## Exercise objective
Report all lines of the records that contain "гарантовано".

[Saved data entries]
▼

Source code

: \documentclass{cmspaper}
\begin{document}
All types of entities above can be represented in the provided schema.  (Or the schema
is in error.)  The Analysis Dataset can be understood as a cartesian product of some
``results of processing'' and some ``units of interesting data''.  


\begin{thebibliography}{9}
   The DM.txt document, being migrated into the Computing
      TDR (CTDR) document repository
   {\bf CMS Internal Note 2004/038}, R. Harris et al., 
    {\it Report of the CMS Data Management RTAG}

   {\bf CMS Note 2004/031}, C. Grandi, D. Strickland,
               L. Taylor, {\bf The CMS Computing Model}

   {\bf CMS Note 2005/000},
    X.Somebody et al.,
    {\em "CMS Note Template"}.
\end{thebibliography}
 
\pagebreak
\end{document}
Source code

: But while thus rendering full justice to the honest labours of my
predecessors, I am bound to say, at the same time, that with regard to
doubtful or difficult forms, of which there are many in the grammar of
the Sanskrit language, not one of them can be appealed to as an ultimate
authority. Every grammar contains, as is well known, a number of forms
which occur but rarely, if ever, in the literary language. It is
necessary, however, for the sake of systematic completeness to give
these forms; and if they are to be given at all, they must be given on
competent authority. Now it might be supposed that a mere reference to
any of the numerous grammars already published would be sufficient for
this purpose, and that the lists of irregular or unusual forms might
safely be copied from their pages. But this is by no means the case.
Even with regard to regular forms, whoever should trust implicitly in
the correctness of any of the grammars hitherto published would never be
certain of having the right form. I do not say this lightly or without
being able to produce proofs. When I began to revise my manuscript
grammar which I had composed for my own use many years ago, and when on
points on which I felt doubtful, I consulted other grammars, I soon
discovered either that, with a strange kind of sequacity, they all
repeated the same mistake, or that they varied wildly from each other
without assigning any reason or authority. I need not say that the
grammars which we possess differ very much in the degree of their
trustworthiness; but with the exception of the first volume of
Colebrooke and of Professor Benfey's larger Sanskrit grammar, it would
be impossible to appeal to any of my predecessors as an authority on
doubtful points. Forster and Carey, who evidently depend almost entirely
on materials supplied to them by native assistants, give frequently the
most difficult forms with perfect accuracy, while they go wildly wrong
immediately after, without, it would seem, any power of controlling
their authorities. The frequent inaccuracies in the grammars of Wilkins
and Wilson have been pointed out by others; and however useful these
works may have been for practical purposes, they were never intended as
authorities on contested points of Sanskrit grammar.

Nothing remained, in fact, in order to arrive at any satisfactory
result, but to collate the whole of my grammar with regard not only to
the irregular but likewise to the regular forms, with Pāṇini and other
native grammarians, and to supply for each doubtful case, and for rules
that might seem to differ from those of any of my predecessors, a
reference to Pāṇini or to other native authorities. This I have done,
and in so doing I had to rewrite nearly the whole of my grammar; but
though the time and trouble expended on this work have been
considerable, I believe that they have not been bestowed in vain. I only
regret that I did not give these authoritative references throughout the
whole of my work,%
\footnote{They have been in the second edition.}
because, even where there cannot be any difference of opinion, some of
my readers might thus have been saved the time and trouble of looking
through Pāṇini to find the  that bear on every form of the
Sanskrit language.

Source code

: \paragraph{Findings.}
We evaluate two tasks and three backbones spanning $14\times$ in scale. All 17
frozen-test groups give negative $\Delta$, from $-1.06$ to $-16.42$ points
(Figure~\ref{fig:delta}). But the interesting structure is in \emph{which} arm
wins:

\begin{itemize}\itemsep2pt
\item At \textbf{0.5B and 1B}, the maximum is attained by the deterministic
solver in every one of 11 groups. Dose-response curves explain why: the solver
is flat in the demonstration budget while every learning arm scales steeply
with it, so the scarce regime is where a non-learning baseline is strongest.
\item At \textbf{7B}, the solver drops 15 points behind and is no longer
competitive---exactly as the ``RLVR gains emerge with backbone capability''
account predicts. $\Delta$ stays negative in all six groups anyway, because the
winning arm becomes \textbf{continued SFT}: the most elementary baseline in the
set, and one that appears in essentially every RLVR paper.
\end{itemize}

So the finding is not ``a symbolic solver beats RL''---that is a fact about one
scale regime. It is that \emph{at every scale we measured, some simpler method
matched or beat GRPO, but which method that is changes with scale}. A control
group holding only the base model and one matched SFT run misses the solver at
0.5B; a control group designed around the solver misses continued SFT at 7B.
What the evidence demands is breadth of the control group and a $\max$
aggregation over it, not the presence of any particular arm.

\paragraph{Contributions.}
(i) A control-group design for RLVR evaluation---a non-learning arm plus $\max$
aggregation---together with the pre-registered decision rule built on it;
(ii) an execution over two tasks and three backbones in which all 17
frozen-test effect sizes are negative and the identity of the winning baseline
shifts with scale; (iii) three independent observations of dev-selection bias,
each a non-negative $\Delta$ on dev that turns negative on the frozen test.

▲
▼

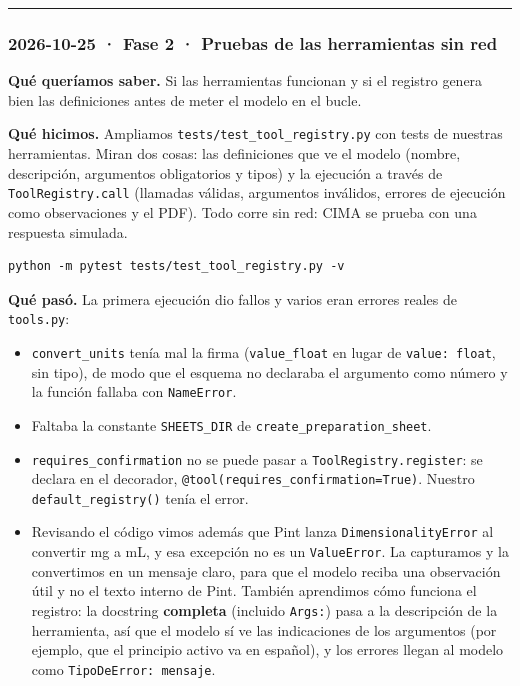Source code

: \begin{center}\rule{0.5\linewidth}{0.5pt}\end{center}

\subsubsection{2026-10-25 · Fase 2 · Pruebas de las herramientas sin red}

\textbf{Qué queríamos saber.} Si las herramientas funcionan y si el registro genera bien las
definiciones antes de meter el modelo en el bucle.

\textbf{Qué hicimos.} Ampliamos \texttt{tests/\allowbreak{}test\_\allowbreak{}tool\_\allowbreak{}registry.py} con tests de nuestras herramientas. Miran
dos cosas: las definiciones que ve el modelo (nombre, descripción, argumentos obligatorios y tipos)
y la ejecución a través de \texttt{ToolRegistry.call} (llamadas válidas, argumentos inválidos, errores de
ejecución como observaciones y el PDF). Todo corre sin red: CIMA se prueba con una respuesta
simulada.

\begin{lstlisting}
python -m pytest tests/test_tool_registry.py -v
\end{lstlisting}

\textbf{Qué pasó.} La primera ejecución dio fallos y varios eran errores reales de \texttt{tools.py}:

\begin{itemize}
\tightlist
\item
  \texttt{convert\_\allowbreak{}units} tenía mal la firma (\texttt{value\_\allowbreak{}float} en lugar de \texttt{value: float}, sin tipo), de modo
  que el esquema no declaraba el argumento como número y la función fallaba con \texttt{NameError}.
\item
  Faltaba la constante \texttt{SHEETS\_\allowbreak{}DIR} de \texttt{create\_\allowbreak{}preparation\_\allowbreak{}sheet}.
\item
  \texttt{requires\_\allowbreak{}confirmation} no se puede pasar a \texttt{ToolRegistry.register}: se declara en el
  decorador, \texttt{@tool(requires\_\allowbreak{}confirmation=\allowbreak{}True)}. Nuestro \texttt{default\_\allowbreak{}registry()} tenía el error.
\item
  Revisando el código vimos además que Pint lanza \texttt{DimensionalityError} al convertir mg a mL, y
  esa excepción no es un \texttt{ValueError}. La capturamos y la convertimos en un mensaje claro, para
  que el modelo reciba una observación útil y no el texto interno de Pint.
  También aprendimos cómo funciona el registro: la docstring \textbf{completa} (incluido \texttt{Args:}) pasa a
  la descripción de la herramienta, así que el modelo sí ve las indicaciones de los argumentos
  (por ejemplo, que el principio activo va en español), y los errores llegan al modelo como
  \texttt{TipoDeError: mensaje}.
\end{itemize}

▲
▼

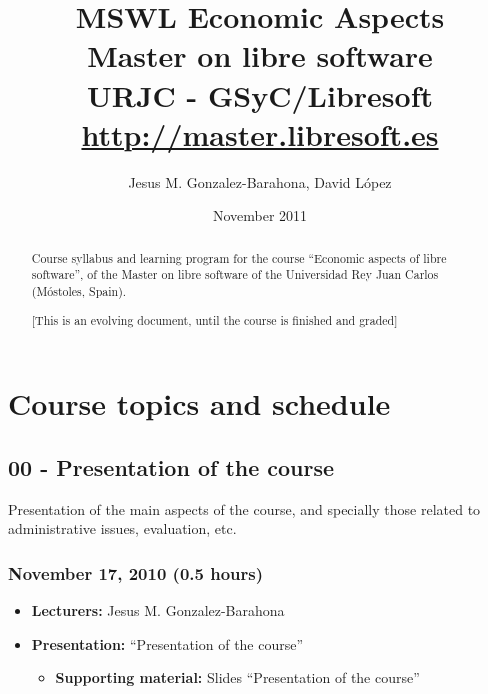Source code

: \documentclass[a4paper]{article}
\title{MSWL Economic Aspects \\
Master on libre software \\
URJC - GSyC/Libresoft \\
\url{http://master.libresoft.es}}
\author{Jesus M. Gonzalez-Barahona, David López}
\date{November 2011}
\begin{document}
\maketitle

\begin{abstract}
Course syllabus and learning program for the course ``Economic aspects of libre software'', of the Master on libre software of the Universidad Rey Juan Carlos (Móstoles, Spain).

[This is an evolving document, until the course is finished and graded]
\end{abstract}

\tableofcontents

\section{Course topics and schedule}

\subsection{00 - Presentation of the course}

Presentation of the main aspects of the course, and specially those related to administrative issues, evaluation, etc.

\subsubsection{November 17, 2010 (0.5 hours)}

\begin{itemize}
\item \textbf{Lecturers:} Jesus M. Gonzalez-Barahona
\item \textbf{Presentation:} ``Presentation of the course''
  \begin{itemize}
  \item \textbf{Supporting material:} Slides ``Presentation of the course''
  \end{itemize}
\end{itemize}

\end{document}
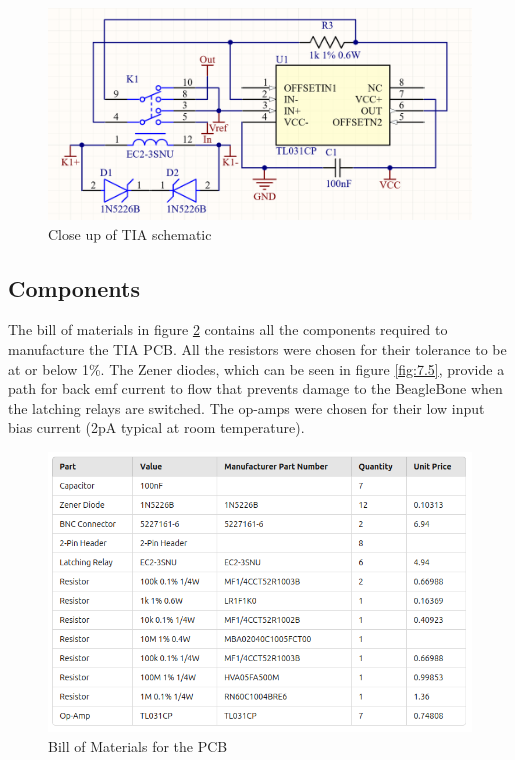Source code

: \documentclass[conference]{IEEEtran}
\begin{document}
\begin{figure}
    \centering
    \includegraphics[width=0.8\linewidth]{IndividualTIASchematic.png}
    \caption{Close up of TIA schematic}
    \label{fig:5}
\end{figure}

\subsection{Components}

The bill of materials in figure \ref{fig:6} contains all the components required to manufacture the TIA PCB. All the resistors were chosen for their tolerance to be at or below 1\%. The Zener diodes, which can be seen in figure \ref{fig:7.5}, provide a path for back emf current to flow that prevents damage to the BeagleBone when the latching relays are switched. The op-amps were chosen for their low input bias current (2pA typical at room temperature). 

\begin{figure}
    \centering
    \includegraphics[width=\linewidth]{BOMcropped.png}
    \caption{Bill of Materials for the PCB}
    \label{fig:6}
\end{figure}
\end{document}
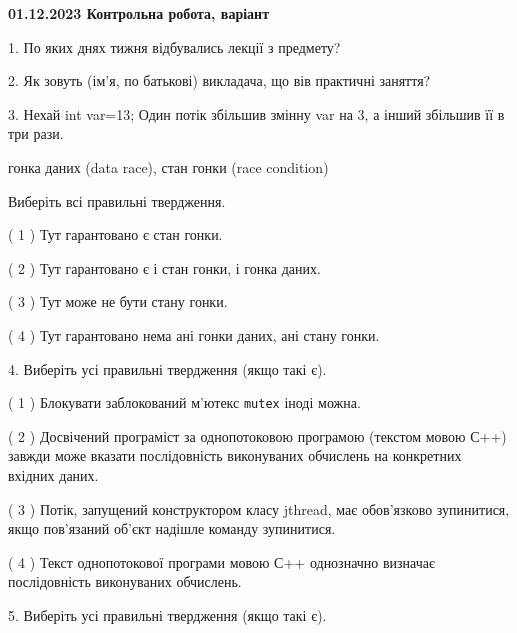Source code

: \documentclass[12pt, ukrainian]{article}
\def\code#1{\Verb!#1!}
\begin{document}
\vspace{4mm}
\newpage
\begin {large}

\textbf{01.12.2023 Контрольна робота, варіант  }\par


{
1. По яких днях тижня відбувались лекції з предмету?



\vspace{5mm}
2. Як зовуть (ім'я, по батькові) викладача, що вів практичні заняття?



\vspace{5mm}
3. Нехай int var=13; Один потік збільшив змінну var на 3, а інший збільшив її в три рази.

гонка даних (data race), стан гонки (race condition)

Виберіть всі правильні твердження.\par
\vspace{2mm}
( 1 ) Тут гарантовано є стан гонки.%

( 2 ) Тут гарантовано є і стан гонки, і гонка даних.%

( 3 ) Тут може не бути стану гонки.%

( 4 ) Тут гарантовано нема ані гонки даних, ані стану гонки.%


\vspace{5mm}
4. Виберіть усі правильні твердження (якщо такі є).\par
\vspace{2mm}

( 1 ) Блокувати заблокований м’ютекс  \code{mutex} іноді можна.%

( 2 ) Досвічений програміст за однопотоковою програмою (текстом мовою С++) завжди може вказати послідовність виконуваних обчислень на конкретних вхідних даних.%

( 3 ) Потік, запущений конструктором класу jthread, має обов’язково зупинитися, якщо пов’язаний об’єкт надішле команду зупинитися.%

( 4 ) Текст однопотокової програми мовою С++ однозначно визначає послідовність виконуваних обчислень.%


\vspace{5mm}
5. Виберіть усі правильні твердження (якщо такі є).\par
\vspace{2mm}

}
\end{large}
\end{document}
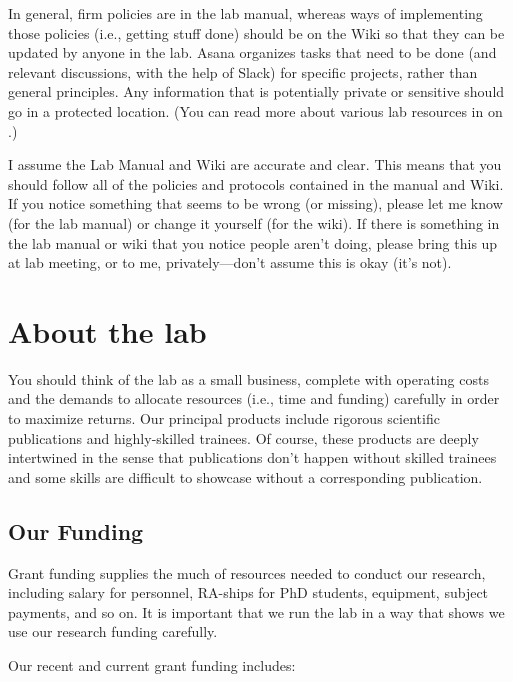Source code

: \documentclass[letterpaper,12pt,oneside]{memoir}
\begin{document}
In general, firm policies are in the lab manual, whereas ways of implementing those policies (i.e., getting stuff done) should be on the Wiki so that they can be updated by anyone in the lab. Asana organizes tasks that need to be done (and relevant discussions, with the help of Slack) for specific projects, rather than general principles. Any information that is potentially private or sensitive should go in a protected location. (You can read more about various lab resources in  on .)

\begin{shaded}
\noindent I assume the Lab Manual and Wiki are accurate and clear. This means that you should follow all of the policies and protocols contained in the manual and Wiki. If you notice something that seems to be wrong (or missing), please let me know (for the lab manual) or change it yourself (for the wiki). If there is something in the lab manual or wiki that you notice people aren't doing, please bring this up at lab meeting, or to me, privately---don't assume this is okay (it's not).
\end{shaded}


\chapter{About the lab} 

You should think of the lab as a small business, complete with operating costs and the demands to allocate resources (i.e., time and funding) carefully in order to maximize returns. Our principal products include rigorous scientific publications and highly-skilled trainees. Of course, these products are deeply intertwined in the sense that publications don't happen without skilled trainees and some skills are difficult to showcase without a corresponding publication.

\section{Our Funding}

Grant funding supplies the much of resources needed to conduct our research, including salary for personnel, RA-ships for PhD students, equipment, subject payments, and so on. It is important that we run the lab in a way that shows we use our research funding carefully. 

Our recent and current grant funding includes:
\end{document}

▲

## Solution to the exercise
( 1 ) Тут гарантовано є стан гонки.%
( 2 ) Тут гарантовано є і стан гонки, і гонка даних.%
( 4 ) Тут гарантовано нема ані гонки даних, ані стану гонки.%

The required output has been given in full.